The panel, moderated by Dean of Undergraduate Admissions and Master of Timothy Dwight College Jeffrey Brenzel, included Randi Weingarten, president of the 1.5 million-member American Federation of Teachers, and J.B. Schramm ’86, founder and CEO of College Summit, a nonprofit that works with 25,000 under-resourced students nationwide on college readiness. DeStefano, who was invited to Yale as part of Timothy Dwight’s Chubb Fellowship, announced the New Haven Promise “Partnership,” a threefold set of initiatives designed to develop college aspirations and preparedness among public school students.

“Since the Promise scholarship is an earned benefit, we have an obligation to help kids be able to earn it,” DeStefano said.

The New Haven Promise scholarships, funded primarily by Yale, will be awarded to public school students in the city who meet minimum GPA, attendance and community service requirements. The University has committed to spending as much as $4 million per year by the time the program is fully phased in, President Richard Levin said at a press conference last Tuesday.

One component, which DeStefano dubbed “CollegeCorps,” will consist of volunteers going “door to door” throughout the city to assist families in preparing their children for college.

These supports, in addition to boosting the number of Promise scholarships awarded, will help to “institutionalize school reform beyond the tenure of a mayor or a superintendent,” said DeStefano, who is serving a record ninth term as mayor.

“Not that I intend to leave anytime soon,” DeStefano joked.

A second component of the Partnership announced Wednesday will involve College Summit, which will work with New Haven high school teachers in guiding students through the process of applying to and paying for college, Schramm said. The city plans to enter into a multi-year contract with College Summit that will cost $290,000 in the first year and up to $650,000 in subsequent years, mayoral spokeswoman Jessica Mayorga said.

“College Summit’s role in this is to work with the educators in the high schools to help every student connect the dots between the [Promise] scholarship down the road and their day-to-day academic decisions,” Schramm said.

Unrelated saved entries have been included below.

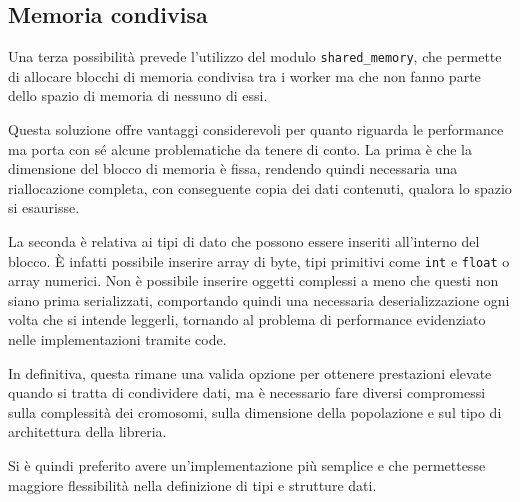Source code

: % 	


\subsection*{Memoria condivisa}

Una terza possibilità prevede l'utilizzo del modulo \verb|shared_memory|, che
permette di allocare blocchi di memoria condivisa tra i worker ma che non
fanno parte dello spazio di memoria di nessuno di essi.

Questa soluzione offre vantaggi considerevoli per quanto riguarda le performance
ma porta con sé alcune problematiche da tenere di conto. La prima è che la
dimensione del blocco di memoria è fissa, rendendo quindi necessaria una
riallocazione completa, con conseguente copia dei dati contenuti, qualora lo
spazio si esaurisse.

La seconda è relativa ai tipi di dato che possono essere inseriti all'interno
del blocco. È infatti possibile inserire array di byte, tipi primitivi come
\verb|int| e \verb|float| o array numerici. Non è possibile inserire oggetti
complessi a meno che questi non siano prima serializzati, comportando quindi
una necessaria deserializzazione ogni volta che si intende leggerli, tornando
al problema di performance evidenziato nelle implementazioni tramite code.

In definitiva, questa rimane una valida opzione per ottenere prestazioni elevate
quando si tratta di condividere dati, ma è necessario fare diversi compromessi
sulla complessità dei cromosomi, sulla dimensione della popolazione e sul tipo
di architettura della libreria.

Si è quindi preferito avere un'implementazione più semplice e che permettesse
maggiore flessibilità nella definizione di tipi e strutture dati.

Schramm said College Summit’s approach to helping students prepare for college is centered on its message about the importance of academic excellence, a college-to-career connection, understanding the vocabulary and expectations of college, self-advocacy, and financial management skills.

Schramm added that Yale will host a training session next summer for 150 “influential high school students” who will return to school in the fall to help develop a college-going culture in their schools.

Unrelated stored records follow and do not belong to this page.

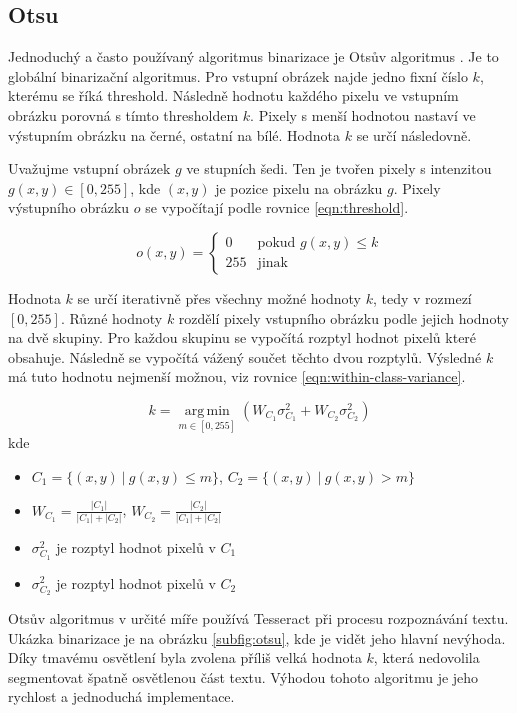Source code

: \documentclass[thesis=B,czech]{FITthesis}[2019/12/23]
\DeclareMathOperator*{\argmin}{arg\,min}
\begin{document}
\subsection{Otsu}
Jednoduchý a často používaný algoritmus binarizace je Otsův algoritmus \cite{Otsu1979a}. Je to globální binarizační algoritmus. Pro vstupní obrázek najde jedno fixní číslo $k$, kterému se říká threshold. Následně hodnotu každého pixelu ve vstupním obrázku porovná s tímto thresholdem $k$. Pixely s menší hodnotou nastaví ve výstupním obrázku na černé, ostatní na bílé. Hodnota $k$ se určí následovně.

Uvažujme vstupní obrázek $g$ ve stupních šedi. Ten je tvořen pixely s intenzitou $g(x,y) \in [0, 255]$, kde $(x,y)$ je pozice pixelu na obrázku $g$. Pixely výstupního obrázku $o$ se vypočítají podle rovnice \ref{eqn:threshold}.

\begin{equation}
	\label{eqn:threshold}
	o(x,y)=
	\begin{cases}
		0   & \text{pokud } g(x,y)\leq k \\
		255 & \text{jinak}
	\end{cases}
\end{equation}

Hodnota $k$ se určí iterativně přes všechny možné hodnoty $k$, tedy v rozmezí $[0,255]$. Různé hodnoty $k$ rozdělí pixely vstupního obrázku podle jejich hodnoty na dvě skupiny. Pro každou skupinu se vypočítá rozptyl hodnot pixelů které obsahuje. Následně se vypočítá vážený součet těchto dvou rozptylů. Výsledné $k$ má tuto hodnotu nejmenší možnou, viz rovnice \ref{eqn:within-class-variance}.

\begin{equation}
	\label{eqn:within-class-variance}
	k = \argmin\limits_{m \in [0,255]}\left( W_{C_1} \sigma_{C_1}^2 +  W_{C_2} \sigma_{C_2}^2 \right)
\end{equation}
kde
\begin{itemize}[label=]
	\item $C_1=\{(x, y)\ |\ g(x,y) \leq m\}$, $C_2=\{(x, y)\ |\ g(x,y) > m\}$
	\item $W_{C_1} = \frac{|C_1|}{|C_1| + |C_2|}$, $W_{C_2} = \frac{|C_2|}{|C_1| + |C_2|}$
	\item $\sigma_{C_1}^2$ je rozptyl hodnot pixelů v $C_1$
	\item $\sigma_{C_2}^2$ je rozptyl hodnot pixelů v $C_2$
\end{itemize}

Otsův algoritmus v určité míře používá Tesseract při procesu rozpoznávání textu. Ukázka binarizace je na obrázku \ref{subfig:otsu}, kde je vidět jeho hlavní nevýhoda. Díky tmavému osvětlení byla zvolena příliš velká hodnota $k$, která nedovolila segmentovat špatně osvětlenou část textu. Výhodou tohoto algoritmu je jeho rychlost a jednoduchá implementace.
\end{document}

“Young people are not recipients of culture in their schools, rather they are drivers of their schools’ culture,” Schramm said. “The most under-tapped human capital in American education reform is the students themselves.”

The Partnership will also develop a curriculum for students in pre-K through eighth grade that DeStefano said will seek to cultivate an aspiration for college early in their education.

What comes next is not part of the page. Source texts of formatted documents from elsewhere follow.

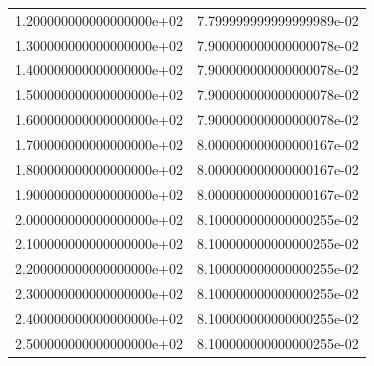 \begin{table}
\begin{tabular}{|S|S|}
    1.200000000000000000e+02 & 7.799999999999999989e-02\\
    1.300000000000000000e+02 & 7.900000000000000078e-02\\
    1.400000000000000000e+02 & 7.900000000000000078e-02\\
    1.500000000000000000e+02 & 7.900000000000000078e-02\\
    1.600000000000000000e+02 & 7.900000000000000078e-02\\
    1.700000000000000000e+02 & 8.000000000000000167e-02\\
    1.800000000000000000e+02 & 8.000000000000000167e-02\\
    1.900000000000000000e+02 & 8.000000000000000167e-02\\
    2.000000000000000000e+02 & 8.100000000000000255e-02\\
    2.100000000000000000e+02 & 8.100000000000000255e-02\\
    2.200000000000000000e+02 & 8.100000000000000255e-02\\
    2.300000000000000000e+02 & 8.100000000000000255e-02\\
    2.400000000000000000e+02 & 8.100000000000000255e-02\\
    2.500000000000000000e+02 & 8.100000000000000255e-02\\
    \bottomrule
  \end{tabular}
\end{table}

DeStefano praised Weingarten for the national teachers’ union’s supporting role in the negotiations that produced a nationally acclaimed teachers’ contract last October. The contract, DeStefano said, would not have been possible without the American Federation of Teachers and was an essential ingredient to the success of his school reform efforts, known as School Change, and the New Haven Promise Program.

Weingarten said New Haven was a promising example of what national education reform can achieve and specifically praised the New Haven Promise Partnership for its potential to make current reform efforts sustainable.

“We know a lot about what works in education reform — the problem is we don’t build it,” Weingarten said.

Weingarten said she is pessimistic about the national landscape of education reform and expects more “high-octane rhetoric” and “screamfests” because of intense partisanship in Washington, D.C. New Haven’s story, she said, could serve as a powerful narrative to communities in which education reform is breeding more antagonism than collaboration, such as the capital’s public school district.

“What you’re doing here is so important,” Weingarten said. “Just ignore the pack and keep doing what you’re doing.”

The panel discussion concluded DeStefano’s visit to Yale as part of the Chubb Fellowship, which was established in 1936 through an endowment provided by Hendon Chubb 1895.